1. What is the maximum throughput through several subsystems in series and parallel? 
2. How many buffers are needed to track pending requests as a function of needed bandwidth and 
expected latency? 
3. How can one both minimize latency and maximize throughput for unscheduled work? 
 
These models are useful for insight regarding the basic computer system performance metrics of latency 
and throughput (bandwidth). Recall that ​latency​—in units of time—is the time it takes to do a task (e.g., 
an instruction or network transaction).  ​Throughput ​(called​ bandwidth ​in communication)—in units of 
tasks per time—is the rate at which tasks are completed. Throughput can be as simple as the reciprocal 
of latency but can be up to N times larger for N-way parallelism or N-stage pipelining.  
 
Bottleneck Analysis 
 
Bottleneck Analysis [L84] can provide an upper bound on the throughput (bandwidth) of a system from 
the throughput of its subsystems. It provides a quick calculation for what a system may or can’t do. If 
throughput is bottlenecked too low, no amount of buffering or other latency-reducing techniques can help. 
 
Bottleneck Analysis gives the maximum throughput of a system from the throughputs of the system’s 
subsystems with two rules that can be applied recursively: 
 
1. The maximum throughput of K sub-systems in ​parallel ​is the ​sum ​of the subsystem throughputs. 

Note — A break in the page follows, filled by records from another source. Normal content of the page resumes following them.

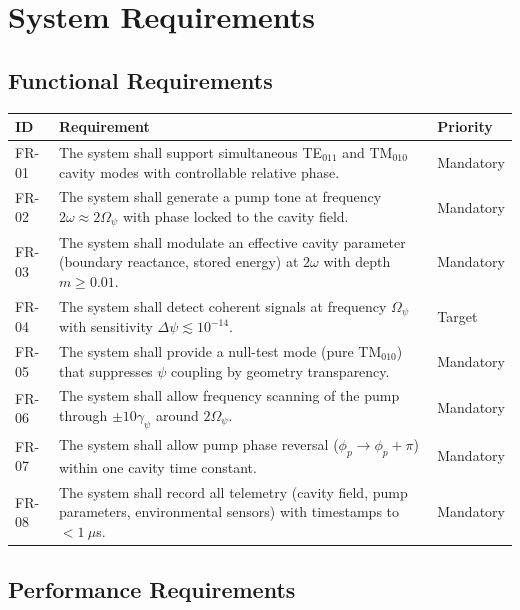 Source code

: \documentclass[12pt,letterpaper]{article}
\begin{document}
\section{System Requirements}

\subsection{Functional Requirements}

\begin{longtable}{p{1.2cm}p{11cm}p{2cm}}
\toprule
\textbf{ID} & \textbf{Requirement} & \textbf{Priority} \\
\midrule
\endfirsthead
FR-01 & The system shall support simultaneous TE$_{011}$ and TM$_{010}$
  cavity modes with controllable relative phase. & Mandatory \\
FR-02 & The system shall generate a pump tone at frequency
  $2\omega \approx 2\Omega_\psi$ with phase locked to the cavity field. & Mandatory \\
FR-03 & The system shall modulate an effective cavity parameter
  (boundary reactance, stored energy) at $2\omega$ with depth
  $m \geq 0.01$. & Mandatory \\
FR-04 & The system shall detect coherent signals at frequency $\Omega_\psi$
  with sensitivity $\Delta\psi \lesssim 10^{-14}$. & Target \\
FR-05 & The system shall provide a null-test mode (pure TM$_{010}$)
  that suppresses $\psi$ coupling by geometry transparency. & Mandatory \\
FR-06 & The system shall allow frequency scanning of the pump through
  $\pm 10\gamma_\psi$ around $2\Omega_\psi$. & Mandatory \\
FR-07 & The system shall allow pump phase reversal ($\phi_p \to \phi_p + \pi$)
  within one cavity time constant. & Mandatory \\
FR-08 & The system shall record all telemetry (cavity field, pump
  parameters, environmental sensors) with timestamps to $< 1~\mu$s. & Mandatory \\
\bottomrule
\end{longtable}

\subsection{Performance Requirements}
\end{document}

2. The maximum throughput of K sub-systems in ​series ​is the ​minimum ​of the subsystem throughputs. 
 
Figure 1: Bottleneck Analysis (bottleneck is colored) 
 
Consider an example and literature pointers. Figure 1 gives an example where the arrows represent 
subsystems and bottleneck analysis finds the system’s maximum throughput to be: 6 GB/s = MIN(9, 
(4+3), 6, 10). Roofline [W09] and Gables [H19] use bottleneck analysis to provide insight regarding 
multicore chips and Systems on a Chip (SoCs), respectively. Lazowska et al. [L84] (now online) more fully 
develops bottleneck analysis and other methods. 
 
Bottleneck Analysis can also bring attention to system balance: decreasing all non-bottlenecked 
throughputs until they are (near) bottlenecks can reduce cost without changing throughput. Generally, 
systems should be bottlenecked by the most expensive subsystem(s) first.  However, Bottleneck Analysis 
ignores latency, which can be important as the next two models show. 
 
Little’s Law 
 
Little’s Law [L61] shows how total latency and throughput can relate. A colleague and I used to remark 
that Little’s Law was our key industrial consulting tool. Consider a system in Figure 2 in steady state 
where tasks arrive, stay in the system, and depart. Let R be the rate (throughput, bandwidth) that tasks 
arrive (and, in steady state, they must depart at the same rate R), T be the average number of tasks in 
the system, and L be the average latency a task spends in the system. Little’s Law says: 
 
Average number of tasks in system T = average latency L * average arrival rate R 
 
For example, how many buffers must a cache have to record outstanding misses if it receives 2 memory 
references per cycle at 2.5 GHz, has miss ratio 6.25%, and average miss latency is 100 ns? Little’s Law 
reveals the answer of 32 buffers.  However, as we will see later, more buffers will be needed for the 1
common case when misses occur unscheduled and bursts make some miss latencies larger than 100 ns. 
 
 
Figure 2: (Sub-)System for Little’s Law 
1 L = 100 ns; R = 0.3125 Gmisses/s = (2 ref./cycle)*(2.5 GB/s)*(0.0625 misses/ref.); T = 32 ≥ 100*0.3125. 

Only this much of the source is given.